Он не мешал им уже лет тридцать, теперь вот руки дошли, а если б вся сволочь в Хартуме была поумнее, не лезла в нефтяной бизнес, как та свинья в корыто, и не поддерживала Аль Кайеду, то и сейчас спокойно гнала бы себе на север рабов с юга. Папа… папа.
— Значит, суданская нефть теперь наша?
Он улыбается и ерошит мне волосы.
— Теперь нас ненавидят ещё больше. Мусульмане — за разгром Хартума, бывшие христиане в Европе — за спасение христиан юга. — Он отпивает глоток молока и поднимает пакет, будто указывая им на что-то невидимое, важное, как Луна — на смысл. — Больше всего ненависти вызывает совсем не зло в нас, а добро в нас. С… твоим дядей всё было точно так же. Больше всего Ивана боялись и ненавидели те, кто был обязан ему жизнью, причём не раз. И именно за это.
Я молчу. Не понимаю, как так может быть, это же неестественно. Я не хочу возражать, не хочу
— Это показывает нам, что мир лежит во зле, — продолжает отец. — Это царство Антихриста. Моё царство.
Во мне вздымается протест — против идиотизма, зла, всего.
— Но ты же спас христиан!
— Только когда это стало выгодно. Это доказывает, что я репробат. Проклятая душа. Если б я не был проклят, а был спасён, то я спас бы их сразу, как там началась заварушка. Арабская мразь не терзала бы их столько лет. Много кто… был бы жив.
Я молча тычусь лицом ему в грудь, в прохладный доспех.
— Пап, а когда ты узнал про это? Проклятие, ад и рай?
— Сколько помню себя, всегда знал. Только раньше я думал, что избран — спасён, понимаешь? Я верил, что спасён, хотя вся жизнь показывала обратное. Когда Иван умер, я понял, как страшно обманывал всех. Сам себя. Я с самого начала был проклят. Я шёл к погибели и вёл за собой других. Они прокляты вместе со мной.
Он говорил о нашей семье — своём отце, братьях, друзьях. Я бы, наверное, сошёл с ума, если б хоть на секунду в это поверил. Но, к счастью, я родился атеистом. Во многом я похож на дедушку, отца отца.

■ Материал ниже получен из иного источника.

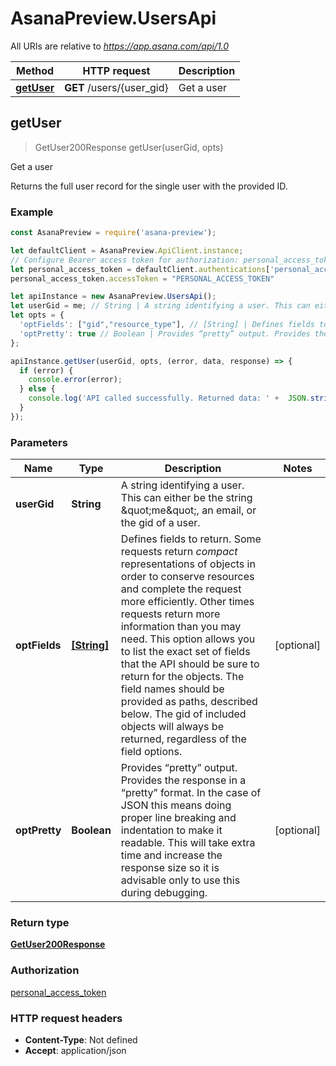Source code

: # AsanaPreview.UsersApi

All URIs are relative to *https://app.asana.com/api/1.0*

Method | HTTP request | Description
------------- | ------------- | -------------
[**getUser**](UsersApi.md#getUser) | **GET** /users/{user_gid} | Get a user



## getUser

> GetUser200Response getUser(userGid, opts)

Get a user

Returns the full user record for the single user with the provided ID.

### Example

```javascript
const AsanaPreview = require('asana-preview');

let defaultClient = AsanaPreview.ApiClient.instance;
// Configure Bearer access token for authorization: personal_access_token
let personal_access_token = defaultClient.authentications['personal_access_token'];
personal_access_token.accessToken = "PERSONAL_ACCESS_TOKEN"

let apiInstance = new AsanaPreview.UsersApi();
let userGid = me; // String | A string identifying a user. This can either be the string \"me\", an email, or the gid of a user.
let opts = {
  'optFields': ["gid","resource_type"], // [String] | Defines fields to return.  Some requests return *compact* representations of objects in order to conserve resources and complete the request more efficiently. Other times requests return more information than you may need. This option allows you to list the exact set of fields that the API should be sure to return for the objects. The field names should be provided as paths, described below.  The gid of included objects will always be returned, regardless of the field options.
  'optPretty': true // Boolean | Provides “pretty” output. Provides the response in a “pretty” format. In the case of JSON this means doing proper line breaking and indentation to make it readable. This will take extra time and increase the response size so it is advisable only to use this during debugging.
};

apiInstance.getUser(userGid, opts, (error, data, response) => {
  if (error) {
    console.error(error);
  } else {
    console.log('API called successfully. Returned data: ' +  JSON.stringify(data, 0, 2));
  }
});
```

### Parameters


Name | Type | Description  | Notes
------------- | ------------- | ------------- | -------------
 **userGid** | **String**| A string identifying a user. This can either be the string \&quot;me\&quot;, an email, or the gid of a user. | 
 **optFields** | [**[String]**](String.md)| Defines fields to return.  Some requests return *compact* representations of objects in order to conserve resources and complete the request more efficiently. Other times requests return more information than you may need. This option allows you to list the exact set of fields that the API should be sure to return for the objects. The field names should be provided as paths, described below.  The gid of included objects will always be returned, regardless of the field options. | [optional] 
 **optPretty** | **Boolean**| Provides “pretty” output. Provides the response in a “pretty” format. In the case of JSON this means doing proper line breaking and indentation to make it readable. This will take extra time and increase the response size so it is advisable only to use this during debugging. | [optional] 

### Return type

[**GetUser200Response**](GetUser200Response.md)

### Authorization

[personal_access_token](../README.md#personal_access_token)

### HTTP request headers

- **Content-Type**: Not defined
- **Accept**: application/json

— А Изя? — спросил я его тогда. Мне очень нравился его друг Изя. Он мне помогал с математикой, физикой, рассказывал истории из древних царств. — Пап, Изя тоже проклят и пойдёт в ад?
— О, Изя отправится в ад ещё прежде меня, — оживился отец. — То есть, конечно, одновременно со мной. И провалится как бы не глубже. Кто использовал жизнь свою на погибель спасителя своего…
Во как.
— Тогда я, значит, тоже пойду в ад? Вместе со всеми вами?
— Ты? Ну уж нет. — Он положил руку мне на голову. — Ты будешь спасён, об этом я позабочусь. Поэтому я и отдал тебя в русскую школу, поэтому и назвал Станиславом. Чтобы на Страшном Суде ты был причислен к лику святых — к семье мамы — твоего дяди, Ивана — а не к моей.
— Не получается, — заявил я. — Как же я буду среди святых, если вы будете гореть в аду — ты, дедушка, твои друзья и братья, Изя… Что, я буду смотреть на ваши адские муки и наслаждаться счастьем рая? Не могу. Ничего у тебя не выйдет.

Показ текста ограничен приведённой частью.